• [Problem to work on]
Reproduce only the lines below from the line containing "- [ ] Add categories to Blog" to the line containing "See [Tachiyomi help", exactly as written, with both end lines kept. Omit the pictures.

• [Exercise materials]
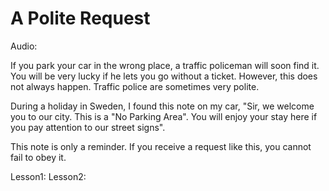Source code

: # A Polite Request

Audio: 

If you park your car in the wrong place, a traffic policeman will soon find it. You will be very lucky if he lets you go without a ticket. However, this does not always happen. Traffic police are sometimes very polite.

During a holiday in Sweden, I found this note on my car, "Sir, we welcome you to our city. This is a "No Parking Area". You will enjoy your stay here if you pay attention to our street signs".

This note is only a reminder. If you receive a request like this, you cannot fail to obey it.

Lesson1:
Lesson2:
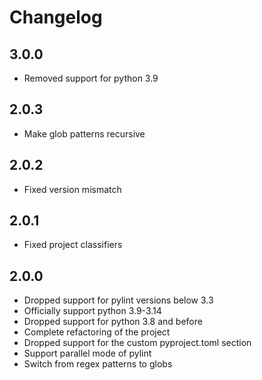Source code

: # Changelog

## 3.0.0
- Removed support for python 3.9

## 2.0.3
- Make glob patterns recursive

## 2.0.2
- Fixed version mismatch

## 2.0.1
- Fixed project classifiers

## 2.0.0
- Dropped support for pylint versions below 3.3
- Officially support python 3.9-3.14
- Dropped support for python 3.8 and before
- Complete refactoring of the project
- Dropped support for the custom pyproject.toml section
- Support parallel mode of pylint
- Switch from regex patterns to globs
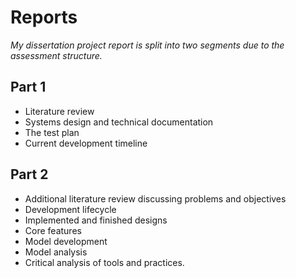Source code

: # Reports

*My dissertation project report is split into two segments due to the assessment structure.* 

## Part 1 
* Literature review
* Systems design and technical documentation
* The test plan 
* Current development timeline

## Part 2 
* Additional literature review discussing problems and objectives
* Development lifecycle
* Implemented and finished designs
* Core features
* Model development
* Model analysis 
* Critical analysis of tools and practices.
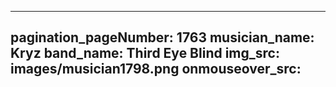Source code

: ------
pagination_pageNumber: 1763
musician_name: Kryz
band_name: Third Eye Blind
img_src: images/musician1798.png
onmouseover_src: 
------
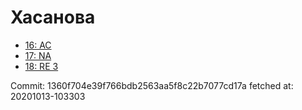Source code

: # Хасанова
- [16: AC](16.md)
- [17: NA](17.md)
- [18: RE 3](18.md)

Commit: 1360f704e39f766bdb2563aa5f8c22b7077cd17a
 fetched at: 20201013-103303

* * *

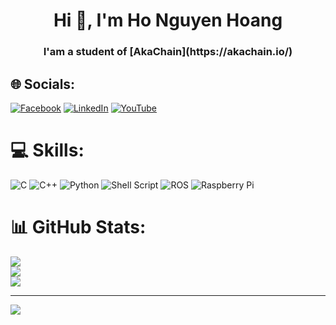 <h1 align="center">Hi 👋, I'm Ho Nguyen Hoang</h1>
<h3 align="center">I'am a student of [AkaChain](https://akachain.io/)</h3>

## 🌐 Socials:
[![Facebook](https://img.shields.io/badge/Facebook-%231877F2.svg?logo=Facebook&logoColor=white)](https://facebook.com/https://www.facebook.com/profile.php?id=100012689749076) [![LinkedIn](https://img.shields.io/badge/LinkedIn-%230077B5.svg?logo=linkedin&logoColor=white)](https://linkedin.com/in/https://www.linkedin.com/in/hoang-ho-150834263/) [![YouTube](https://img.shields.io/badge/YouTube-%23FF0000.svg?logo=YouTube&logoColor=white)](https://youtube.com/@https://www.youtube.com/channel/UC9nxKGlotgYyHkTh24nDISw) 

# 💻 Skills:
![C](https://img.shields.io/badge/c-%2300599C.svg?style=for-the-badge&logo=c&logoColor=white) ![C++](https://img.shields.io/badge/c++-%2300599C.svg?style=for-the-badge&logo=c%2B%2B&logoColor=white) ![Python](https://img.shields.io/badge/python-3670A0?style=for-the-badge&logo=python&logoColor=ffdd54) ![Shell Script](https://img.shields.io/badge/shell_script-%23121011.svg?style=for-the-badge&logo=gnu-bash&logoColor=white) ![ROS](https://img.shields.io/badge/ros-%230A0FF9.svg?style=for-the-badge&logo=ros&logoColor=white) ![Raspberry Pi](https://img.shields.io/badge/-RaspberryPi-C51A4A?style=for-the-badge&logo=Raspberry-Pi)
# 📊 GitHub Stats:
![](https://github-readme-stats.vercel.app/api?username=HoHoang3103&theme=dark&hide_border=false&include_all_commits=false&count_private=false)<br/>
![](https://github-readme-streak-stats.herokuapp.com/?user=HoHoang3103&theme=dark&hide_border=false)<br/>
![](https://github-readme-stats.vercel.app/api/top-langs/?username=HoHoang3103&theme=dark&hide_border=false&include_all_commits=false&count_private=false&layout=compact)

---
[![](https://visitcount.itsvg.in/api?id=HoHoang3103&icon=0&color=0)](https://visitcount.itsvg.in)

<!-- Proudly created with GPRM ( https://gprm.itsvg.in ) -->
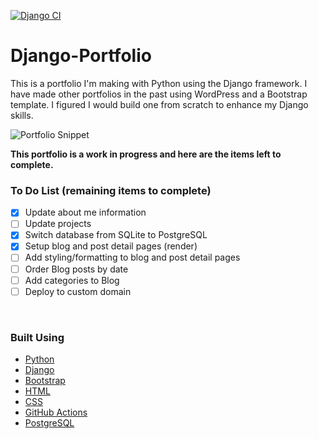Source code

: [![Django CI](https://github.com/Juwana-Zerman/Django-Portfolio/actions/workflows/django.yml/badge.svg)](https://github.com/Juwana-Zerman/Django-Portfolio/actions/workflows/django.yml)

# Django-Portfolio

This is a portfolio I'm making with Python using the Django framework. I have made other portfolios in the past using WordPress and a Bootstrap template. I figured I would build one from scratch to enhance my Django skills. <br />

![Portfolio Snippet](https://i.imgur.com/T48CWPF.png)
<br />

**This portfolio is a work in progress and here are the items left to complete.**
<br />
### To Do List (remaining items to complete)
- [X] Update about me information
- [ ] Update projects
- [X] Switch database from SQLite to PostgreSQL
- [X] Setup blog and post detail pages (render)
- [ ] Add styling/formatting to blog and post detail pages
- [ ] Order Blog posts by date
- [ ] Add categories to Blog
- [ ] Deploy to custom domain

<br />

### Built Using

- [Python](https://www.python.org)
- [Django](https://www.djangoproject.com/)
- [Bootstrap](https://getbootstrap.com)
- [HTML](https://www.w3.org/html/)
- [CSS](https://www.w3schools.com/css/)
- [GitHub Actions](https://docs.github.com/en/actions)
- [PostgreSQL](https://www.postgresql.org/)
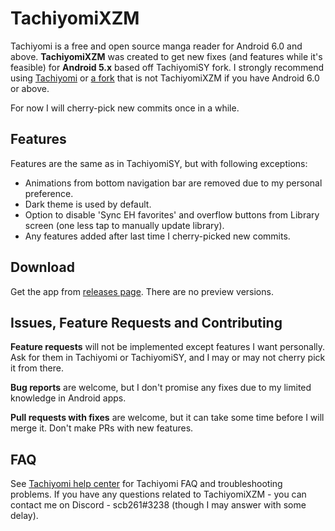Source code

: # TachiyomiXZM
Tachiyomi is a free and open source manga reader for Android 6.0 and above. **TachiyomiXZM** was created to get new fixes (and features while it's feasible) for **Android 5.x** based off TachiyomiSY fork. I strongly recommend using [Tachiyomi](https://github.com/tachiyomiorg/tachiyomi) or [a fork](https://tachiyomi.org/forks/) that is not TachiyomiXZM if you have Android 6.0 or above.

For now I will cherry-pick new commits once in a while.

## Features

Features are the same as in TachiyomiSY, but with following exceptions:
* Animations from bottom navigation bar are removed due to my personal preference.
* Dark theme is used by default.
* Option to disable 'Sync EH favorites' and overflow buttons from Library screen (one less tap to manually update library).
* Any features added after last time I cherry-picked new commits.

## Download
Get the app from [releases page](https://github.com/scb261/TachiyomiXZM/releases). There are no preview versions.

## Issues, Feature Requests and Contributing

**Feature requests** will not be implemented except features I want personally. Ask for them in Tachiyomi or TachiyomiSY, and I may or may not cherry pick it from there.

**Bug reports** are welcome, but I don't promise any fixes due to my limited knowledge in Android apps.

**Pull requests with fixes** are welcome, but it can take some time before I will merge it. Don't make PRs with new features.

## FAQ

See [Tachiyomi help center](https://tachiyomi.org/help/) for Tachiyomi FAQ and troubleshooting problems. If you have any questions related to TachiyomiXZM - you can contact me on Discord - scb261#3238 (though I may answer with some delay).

---

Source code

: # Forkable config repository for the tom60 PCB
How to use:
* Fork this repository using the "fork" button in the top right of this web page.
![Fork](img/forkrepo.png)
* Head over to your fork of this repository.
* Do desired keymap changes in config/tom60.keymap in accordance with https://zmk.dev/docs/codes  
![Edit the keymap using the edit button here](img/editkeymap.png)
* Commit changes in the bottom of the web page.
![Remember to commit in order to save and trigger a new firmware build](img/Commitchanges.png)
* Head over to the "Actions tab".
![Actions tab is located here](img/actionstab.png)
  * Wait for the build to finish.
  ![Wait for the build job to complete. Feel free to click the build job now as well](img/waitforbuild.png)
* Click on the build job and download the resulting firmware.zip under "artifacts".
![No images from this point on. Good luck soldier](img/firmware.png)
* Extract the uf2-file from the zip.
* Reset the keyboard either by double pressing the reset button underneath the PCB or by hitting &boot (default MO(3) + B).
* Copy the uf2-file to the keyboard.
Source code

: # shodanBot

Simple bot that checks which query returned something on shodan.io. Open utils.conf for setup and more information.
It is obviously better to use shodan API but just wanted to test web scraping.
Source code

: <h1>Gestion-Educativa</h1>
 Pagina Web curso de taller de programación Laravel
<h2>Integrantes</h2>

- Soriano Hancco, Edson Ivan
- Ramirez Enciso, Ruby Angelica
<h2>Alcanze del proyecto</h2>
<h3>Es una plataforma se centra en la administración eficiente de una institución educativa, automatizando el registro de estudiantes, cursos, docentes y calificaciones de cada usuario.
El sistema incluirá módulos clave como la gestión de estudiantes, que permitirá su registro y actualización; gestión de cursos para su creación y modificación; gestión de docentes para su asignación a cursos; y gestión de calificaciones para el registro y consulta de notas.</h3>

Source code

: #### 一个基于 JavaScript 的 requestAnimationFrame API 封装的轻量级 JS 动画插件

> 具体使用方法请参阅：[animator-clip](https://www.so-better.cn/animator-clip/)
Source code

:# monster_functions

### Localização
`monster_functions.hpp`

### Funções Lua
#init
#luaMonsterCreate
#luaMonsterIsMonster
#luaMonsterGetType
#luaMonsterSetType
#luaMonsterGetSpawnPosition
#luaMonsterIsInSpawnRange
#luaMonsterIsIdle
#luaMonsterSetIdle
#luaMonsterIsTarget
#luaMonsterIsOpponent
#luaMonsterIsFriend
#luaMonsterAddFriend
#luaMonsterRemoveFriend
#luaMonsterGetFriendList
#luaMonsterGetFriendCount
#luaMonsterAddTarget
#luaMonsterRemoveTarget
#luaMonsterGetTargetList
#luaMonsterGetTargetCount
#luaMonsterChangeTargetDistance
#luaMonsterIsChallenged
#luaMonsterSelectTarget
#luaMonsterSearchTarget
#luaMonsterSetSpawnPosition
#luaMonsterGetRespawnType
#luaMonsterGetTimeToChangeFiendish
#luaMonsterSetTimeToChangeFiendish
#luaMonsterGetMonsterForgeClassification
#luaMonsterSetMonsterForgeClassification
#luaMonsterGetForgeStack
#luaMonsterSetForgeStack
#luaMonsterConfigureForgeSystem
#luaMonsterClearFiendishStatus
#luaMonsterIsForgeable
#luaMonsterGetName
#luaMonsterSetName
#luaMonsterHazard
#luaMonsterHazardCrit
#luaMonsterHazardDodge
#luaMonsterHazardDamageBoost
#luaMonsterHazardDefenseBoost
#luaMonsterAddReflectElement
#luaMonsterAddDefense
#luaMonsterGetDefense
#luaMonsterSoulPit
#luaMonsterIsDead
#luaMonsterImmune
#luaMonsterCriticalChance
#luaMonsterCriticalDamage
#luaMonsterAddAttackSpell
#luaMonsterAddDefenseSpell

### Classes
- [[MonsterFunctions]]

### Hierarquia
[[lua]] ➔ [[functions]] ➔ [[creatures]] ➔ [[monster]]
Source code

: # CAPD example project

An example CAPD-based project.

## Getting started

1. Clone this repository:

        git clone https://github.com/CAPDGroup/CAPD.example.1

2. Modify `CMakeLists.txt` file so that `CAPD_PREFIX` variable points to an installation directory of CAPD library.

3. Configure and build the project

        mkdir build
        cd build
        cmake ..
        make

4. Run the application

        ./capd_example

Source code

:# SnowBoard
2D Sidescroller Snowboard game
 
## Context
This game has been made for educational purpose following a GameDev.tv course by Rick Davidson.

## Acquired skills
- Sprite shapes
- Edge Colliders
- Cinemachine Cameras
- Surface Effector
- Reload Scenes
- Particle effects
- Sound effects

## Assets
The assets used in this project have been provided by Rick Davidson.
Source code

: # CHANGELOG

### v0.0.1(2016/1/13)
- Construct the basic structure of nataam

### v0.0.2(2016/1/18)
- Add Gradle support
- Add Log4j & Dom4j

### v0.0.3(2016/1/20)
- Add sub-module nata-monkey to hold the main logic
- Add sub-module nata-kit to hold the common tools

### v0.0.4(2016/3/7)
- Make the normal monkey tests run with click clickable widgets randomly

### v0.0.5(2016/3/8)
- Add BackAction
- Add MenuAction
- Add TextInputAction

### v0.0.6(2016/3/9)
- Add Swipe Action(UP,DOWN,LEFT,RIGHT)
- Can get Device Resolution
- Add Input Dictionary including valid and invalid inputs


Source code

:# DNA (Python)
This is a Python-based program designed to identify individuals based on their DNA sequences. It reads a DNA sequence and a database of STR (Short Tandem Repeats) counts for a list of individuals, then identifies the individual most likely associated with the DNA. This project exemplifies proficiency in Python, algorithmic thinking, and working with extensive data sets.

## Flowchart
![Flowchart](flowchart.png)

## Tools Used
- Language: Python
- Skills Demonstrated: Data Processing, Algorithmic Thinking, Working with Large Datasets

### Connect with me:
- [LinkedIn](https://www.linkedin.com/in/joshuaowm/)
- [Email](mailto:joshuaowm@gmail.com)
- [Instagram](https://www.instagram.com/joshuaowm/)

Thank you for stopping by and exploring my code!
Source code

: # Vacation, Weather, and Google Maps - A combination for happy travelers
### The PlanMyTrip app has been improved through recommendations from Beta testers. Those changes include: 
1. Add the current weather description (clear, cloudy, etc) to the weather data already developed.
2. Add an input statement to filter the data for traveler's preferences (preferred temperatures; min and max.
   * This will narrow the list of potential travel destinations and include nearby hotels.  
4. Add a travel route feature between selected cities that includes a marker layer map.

• [Task answer]
- [ ] Add categories to Blog
- [ ] Deploy to custom domain

<br />

### Built Using

- [Python](https://www.python.org)
- [Django](https://www.djangoproject.com/)
- [Bootstrap](https://getbootstrap.com)
- [HTML](https://www.w3.org/html/)
- [CSS](https://www.w3schools.com/css/)
- [GitHub Actions](https://docs.github.com/en/actions)
- [PostgreSQL](https://www.postgresql.org/)
Source code

: # TachiyomiXZM
Tachiyomi is a free and open source manga reader for Android 6.0 and above. **TachiyomiXZM** was created to get new fixes (and features while it's feasible) for **Android 5.x** based off TachiyomiSY fork. I strongly recommend using [Tachiyomi](https://github.com/tachiyomiorg/tachiyomi) or [a fork](https://tachiyomi.org/forks/) that is not TachiyomiXZM if you have Android 6.0 or above.

For now I will cherry-pick new commits once in a while.

## Features

Features are the same as in TachiyomiSY, but with following exceptions:
* Animations from bottom navigation bar are removed due to my personal preference.
* Dark theme is used by default.
* Option to disable 'Sync EH favorites' and overflow buttons from Library screen (one less tap to manually update library).
* Any features added after last time I cherry-picked new commits.

## Download
Get the app from [releases page](https://github.com/scb261/TachiyomiXZM/releases). There are no preview versions.

## Issues, Feature Requests and Contributing

**Feature requests** will not be implemented except features I want personally. Ask for them in Tachiyomi or TachiyomiSY, and I may or may not cherry pick it from there.

**Bug reports** are welcome, but I don't promise any fixes due to my limited knowledge in Android apps.

**Pull requests with fixes** are welcome, but it can take some time before I will merge it. Don't make PRs with new features.

## FAQ

See [Tachiyomi help center](https://tachiyomi.org/help/) for Tachiyomi FAQ and troubleshooting problems. If you have any questions related to TachiyomiXZM - you can contact me on Discord - scb261#3238 (though I may answer with some delay).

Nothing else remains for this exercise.